Nitric oxide signaling has an important role in regulating pulmonary development and function. Expression of soluble guanylate cyclase (sGC) and cGMP-dependent protein kinase I (PKGI), both critical mediators of nitric oxide (NO) signaling, is diminished in the injured newborn lung through unknown mechanisms. Recent studies suggest that excessive transforming growth factor-β (TGF-β) activity inhibits injured newborn lung development. To explore mechanisms that regulate pulmonary NO signaling, we tested whether TGF-β decreases sGC and PKGI expression in the injured developing lung and pulmonary vascular smooth muscle cells (SMC).

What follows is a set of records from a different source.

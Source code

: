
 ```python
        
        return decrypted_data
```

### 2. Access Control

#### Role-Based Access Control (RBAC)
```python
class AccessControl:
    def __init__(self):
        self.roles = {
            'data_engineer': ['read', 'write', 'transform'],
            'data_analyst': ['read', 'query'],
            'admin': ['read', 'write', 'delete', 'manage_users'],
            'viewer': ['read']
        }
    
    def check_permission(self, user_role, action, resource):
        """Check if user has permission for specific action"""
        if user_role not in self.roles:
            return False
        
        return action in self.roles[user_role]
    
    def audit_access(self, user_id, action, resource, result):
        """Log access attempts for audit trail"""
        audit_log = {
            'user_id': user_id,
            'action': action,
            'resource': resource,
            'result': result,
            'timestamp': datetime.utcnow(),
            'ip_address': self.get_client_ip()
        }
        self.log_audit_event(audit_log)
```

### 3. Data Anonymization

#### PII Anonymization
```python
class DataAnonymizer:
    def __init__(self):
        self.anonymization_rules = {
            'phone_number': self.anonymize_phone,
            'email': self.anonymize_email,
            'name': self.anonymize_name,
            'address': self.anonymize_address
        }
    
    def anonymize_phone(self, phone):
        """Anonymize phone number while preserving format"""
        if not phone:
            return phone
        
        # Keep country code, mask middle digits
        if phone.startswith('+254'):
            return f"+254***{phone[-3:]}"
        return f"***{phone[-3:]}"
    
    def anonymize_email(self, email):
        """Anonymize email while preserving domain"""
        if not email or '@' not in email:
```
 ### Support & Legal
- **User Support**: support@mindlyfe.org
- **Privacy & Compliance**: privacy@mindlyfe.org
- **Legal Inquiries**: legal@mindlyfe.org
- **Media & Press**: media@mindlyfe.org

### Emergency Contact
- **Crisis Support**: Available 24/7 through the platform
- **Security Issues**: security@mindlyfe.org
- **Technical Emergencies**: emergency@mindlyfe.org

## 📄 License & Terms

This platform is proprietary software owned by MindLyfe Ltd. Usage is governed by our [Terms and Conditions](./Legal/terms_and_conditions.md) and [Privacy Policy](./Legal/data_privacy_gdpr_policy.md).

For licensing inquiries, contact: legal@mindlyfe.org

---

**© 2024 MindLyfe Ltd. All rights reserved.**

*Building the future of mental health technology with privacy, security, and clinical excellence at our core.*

We found that chronic oxygen-induced lung injury decreased pulmonary sGCα1and PKGI immunoreactivity in mouse pups and that exposure to a TGF-β-neutralizing antibody prevented this reduction of sGC and PKGI protein expression. In addition, TGF-β1decreased expression of NO signaling enzymes in freshly isolated pulmonary microvascular SMC/myofibroblasts, suggesting that TGF-β has a direct role in modulating NO signaling in the pup lung. Moreover, TGF-β1decreased sGC and PKGI expression in pulmonary artery and aortic SMC from adult rats and mice, suggesting a general role for TGF-β in modulating NO signaling in vascular SMC. Although other cytokines decrease sGC mRNA stability, TGF-β did not modulate sGCα1or PKGIβ mRNA turnover in vascular SMC. These studies indicate for the first time that TGF-β decreases NO signaling enzyme expression in the injured developing lung and pulmonary vascular SMC. Moreover, they suggest that TGF-β-neutralizing molecules might counteract the effects of injury on NO signaling in the newborn lung.